“After years involved in the District, I think we should concentrate on prevention and early intervention.”
Thursday, 23 February 2012
Decision-making, planning and the purposelessness of council strategies
Yesterday evening was spent at Shipley Area Committee. Now while this sounds to be in the same category as Vogon poetry, it is quite often an interesting occasion and not just because I’m a masochist.
Last night showed the contrast – and the problems councils have with this – between specific decision-making and the making of plans or strategies. Put simply, we’re pretty good at the former and really rather bad at the latter.
And the meeting allowed me to speak of two great but flawed marketing geniuses...
The first hour and a half of the meeting was taken up with two hotly contested decisions – whether to put speed bumps all over Nab Wood and whether to take the zip wire and bucket swing out from Claremont Fields at Wrose.

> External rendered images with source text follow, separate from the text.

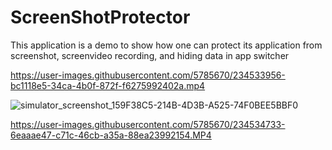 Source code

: # ScreenShotProtector


This application is a demo to show how one can protect its application from screenshot, screenvideo recording, and hiding data in app switcher

https://user-images.githubusercontent.com/5785670/234533956-bc1118e5-34ca-4b0f-872f-f6275992402a.mp4

![simulator_screenshot_159F38C5-214B-4D3B-A525-74F0BEE5BBF0](https://user-images.githubusercontent.com/5785670/234534533-ea97ad58-fbad-497e-91d2-f914e842314e.png)


https://user-images.githubusercontent.com/5785670/234534733-6eaaae47-c71c-46cb-a35a-88ea23992154.MP4

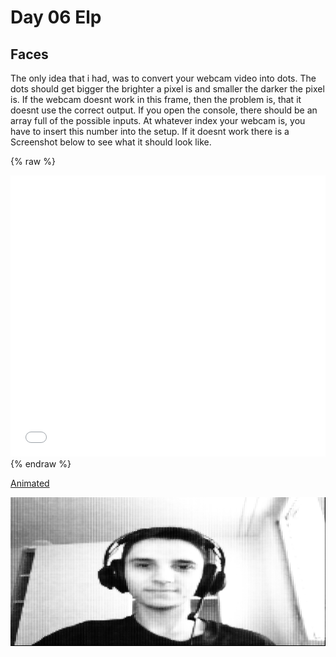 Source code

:# Day 06 Elp

## Faces

The only idea that i had, was to convert your webcam video into dots. The dots should get bigger the brighter a pixel is and smaller the darker the pixel is. If the webcam doesnt work in this frame, then the problem is, that it doesnt use the correct output. If you open the console, there should be an array full of the possible inputs. At whatever index your webcam is, you have to insert this number into the setup. If it doesnt work there is a Screenshot below to see what it should look like.

{% raw %}
<iframe src="content/day06/1/index.html" width="100%" height="450" frameborder="no"></iframe>
{% endraw %}

[Animated](content/day06/1/index.html)

![Screenshot Webcam Dots](content/day06/1/Screenshot.PNG) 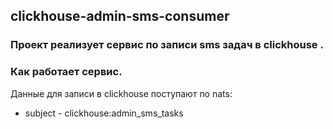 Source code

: ## clickhouse-admin-sms-consumer

### Проект реализует сервис по записи sms задач в clickhouse .

### Как работает сервис.

Данные для записи в clickhouse поступают по nats: 
 - subject - clickhouse:admin_sms_tasks


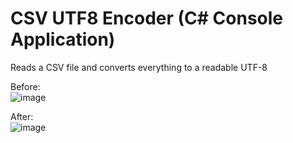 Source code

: # CSV UTF8 Encoder (C# Console Application)
Reads a CSV file and converts everything to a readable UTF-8

Before:<br>
![image](https://user-images.githubusercontent.com/68964428/181741138-896bb002-1d2c-4f78-b0d0-d4145d64d06c.png)

After:<br>
![image](https://user-images.githubusercontent.com/68964428/181741008-ccd0f721-5f27-4756-8e27-a2038a20a263.png)
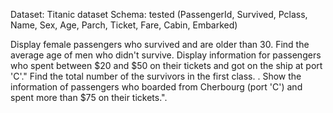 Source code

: Dataset: Titanic dataset
Schema: tested (PassengerId, Survived, Pclass, Name, Sex, Age, Parch, Ticket, Fare, Cabin, Embarked)


Display female passengers who survived and are older than 30.
Find the average age of men who didn't survive.
Display information for passengers who spent between $20 and $50 on their tickets and got on the ship at port 'C'."
Find the total number of the survivors in the first class.
. Show the information of passengers who boarded from Cherbourg (port 'C') and spent more than $75 on their tickets.".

In both cases supporters and opponents attended the meeting. As is our practice the chairman allowed each of them some time to express their concerns. In addition to this, time is given to SCAPAG members (representatives of the parishes and neighbourhood forums across the Shipley constituency).
The resulting discussion would, I feel, give a buzz to fans of good local government. Residents were involved, every member of the committee contributed their thoughts and solutions were sought that aimed (if not quite reaching) consensus. People may not like the decisions we took but they couldn’t argue that they weren’t taken with thought and care by councillors.
The remainder of the meeting – another hour – was mostly taken up receiving reports “to note” accompanied by short officer presentations. Two items were linked – headlines from the “state of the district” survey and the Council’s sustainable communities strategy.
Now without going into the details of these things, it struck me that these two reports told a great deal about how the council plans and strategises. Reading through a document littered with words like “overarching”, “transformational priorities” and “journey”, I realised that we haven’t got this process right – or even nearly right.
The problem is that these grand plans simply aren’t working documents. No council officer starts his or her day with getting down the “sustainable community strategy” as a guide to what to do. Nor does any council officer get out our “2020 Vision” to check on our progress.
Published with great fanfares and with exciting talk of partnership, mission and vision, these are little better than glossies produced to give the impression of strategy and planning. Can we take seriously a plan that has nine or ten “transformational priorities”?
Surely, we should have just one priority?
Last night, one Town Councillor (from Denholme as it happens) showed us up by saying in one sentence what priority we should set. It was some along the lines of:
A statement of priority and an indication of strategy. That is how business sets priorities, defines strategies and prepares plans. Councils should learn.